Saved data entries
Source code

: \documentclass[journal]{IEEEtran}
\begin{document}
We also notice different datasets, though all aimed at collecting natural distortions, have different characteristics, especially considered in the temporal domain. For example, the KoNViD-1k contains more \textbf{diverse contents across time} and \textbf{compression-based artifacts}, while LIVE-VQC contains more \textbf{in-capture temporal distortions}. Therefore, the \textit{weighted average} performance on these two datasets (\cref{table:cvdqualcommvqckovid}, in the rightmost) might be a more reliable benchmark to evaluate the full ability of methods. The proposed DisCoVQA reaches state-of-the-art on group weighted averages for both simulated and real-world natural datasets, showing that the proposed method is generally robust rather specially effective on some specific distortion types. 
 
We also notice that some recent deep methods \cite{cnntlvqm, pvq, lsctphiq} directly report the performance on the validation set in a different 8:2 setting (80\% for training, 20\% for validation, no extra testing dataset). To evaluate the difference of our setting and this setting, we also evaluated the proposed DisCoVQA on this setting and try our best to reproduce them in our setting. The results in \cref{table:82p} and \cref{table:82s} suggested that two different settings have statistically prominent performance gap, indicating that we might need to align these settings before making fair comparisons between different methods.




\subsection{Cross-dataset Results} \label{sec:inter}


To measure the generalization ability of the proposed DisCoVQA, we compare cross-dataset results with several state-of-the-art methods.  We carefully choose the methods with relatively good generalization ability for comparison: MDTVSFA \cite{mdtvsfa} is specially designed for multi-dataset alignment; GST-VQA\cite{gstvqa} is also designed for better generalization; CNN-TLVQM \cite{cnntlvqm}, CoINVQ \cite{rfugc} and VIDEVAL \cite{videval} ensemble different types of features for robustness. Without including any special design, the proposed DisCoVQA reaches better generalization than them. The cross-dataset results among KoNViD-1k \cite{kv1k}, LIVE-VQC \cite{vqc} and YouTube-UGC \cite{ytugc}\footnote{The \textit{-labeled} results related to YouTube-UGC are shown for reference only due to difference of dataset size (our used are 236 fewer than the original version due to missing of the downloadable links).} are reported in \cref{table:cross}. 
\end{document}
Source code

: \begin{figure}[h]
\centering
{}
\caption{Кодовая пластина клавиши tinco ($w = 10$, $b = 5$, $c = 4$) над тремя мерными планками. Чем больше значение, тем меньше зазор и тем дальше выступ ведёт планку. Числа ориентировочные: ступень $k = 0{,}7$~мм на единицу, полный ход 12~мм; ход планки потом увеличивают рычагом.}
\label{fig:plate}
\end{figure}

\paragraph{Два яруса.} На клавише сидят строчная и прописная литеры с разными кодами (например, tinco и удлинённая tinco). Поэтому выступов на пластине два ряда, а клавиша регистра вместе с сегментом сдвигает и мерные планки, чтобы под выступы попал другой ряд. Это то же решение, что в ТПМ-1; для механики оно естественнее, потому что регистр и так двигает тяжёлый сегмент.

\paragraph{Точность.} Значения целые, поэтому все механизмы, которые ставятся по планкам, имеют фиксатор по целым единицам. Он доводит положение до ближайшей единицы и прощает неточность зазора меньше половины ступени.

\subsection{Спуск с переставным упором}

EXERCISE
Repeat the data exactly. Omit nothing.

RESPONSE
Source code

: \documentclass[journal]{IEEEtran}
\begin{document}
We also notice different datasets, though all aimed at collecting natural distortions, have different characteristics, especially considered in the temporal domain. For example, the KoNViD-1k contains more \textbf{diverse contents across time} and \textbf{compression-based artifacts}, while LIVE-VQC contains more \textbf{in-capture temporal distortions}. Therefore, the \textit{weighted average} performance on these two datasets (\cref{table:cvdqualcommvqckovid}, in the rightmost) might be a more reliable benchmark to evaluate the full ability of methods. The proposed DisCoVQA reaches state-of-the-art on group weighted averages for both simulated and real-world natural datasets, showing that the proposed method is generally robust rather specially effective on some specific distortion types. 
 
We also notice that some recent deep methods \cite{cnntlvqm, pvq, lsctphiq} directly report the performance on the validation set in a different 8:2 setting (80\% for training, 20\% for validation, no extra testing dataset). To evaluate the difference of our setting and this setting, we also evaluated the proposed DisCoVQA on this setting and try our best to reproduce them in our setting. The results in \cref{table:82p} and \cref{table:82s} suggested that two different settings have statistically prominent performance gap, indicating that we might need to align these settings before making fair comparisons between different methods.




\subsection{Cross-dataset Results} \label{sec:inter}


To measure the generalization ability of the proposed DisCoVQA, we compare cross-dataset results with several state-of-the-art methods.  We carefully choose the methods with relatively good generalization ability for comparison: MDTVSFA \cite{mdtvsfa} is specially designed for multi-dataset alignment; GST-VQA\cite{gstvqa} is also designed for better generalization; CNN-TLVQM \cite{cnntlvqm}, CoINVQ \cite{rfugc} and VIDEVAL \cite{videval} ensemble different types of features for robustness. Without including any special design, the proposed DisCoVQA reaches better generalization than them. The cross-dataset results among KoNViD-1k \cite{kv1k}, LIVE-VQC \cite{vqc} and YouTube-UGC \cite{ytugc}\footnote{The \textit{-labeled} results related to YouTube-UGC are shown for reference only due to difference of dataset size (our used are 236 fewer than the original version due to missing of the downloadable links).} are reported in \cref{table:cross}. 
\end{document}
Source code

: \begin{figure}[h]
\centering
{}
\caption{Кодовая пластина клавиши tinco ($w = 10$, $b = 5$, $c = 4$) над тремя мерными планками. Чем больше значение, тем меньше зазор и тем дальше выступ ведёт планку. Числа ориентировочные: ступень $k = 0{,}7$~мм на единицу, полный ход 12~мм; ход планки потом увеличивают рычагом.}
\label{fig:plate}
\end{figure}

\paragraph{Два яруса.} На клавише сидят строчная и прописная литеры с разными кодами (например, tinco и удлинённая tinco). Поэтому выступов на пластине два ряда, а клавиша регистра вместе с сегментом сдвигает и мерные планки, чтобы под выступы попал другой ряд. Это то же решение, что в ТПМ-1; для механики оно естественнее, потому что регистр и так двигает тяжёлый сегмент.

\paragraph{Точность.} Значения целые, поэтому все механизмы, которые ставятся по планкам, имеют фиксатор по целым единицам. Он доводит положение до ближайшей единицы и прощает неточность зазора меньше половины ступени.

\subsection{Спуск с переставным упором}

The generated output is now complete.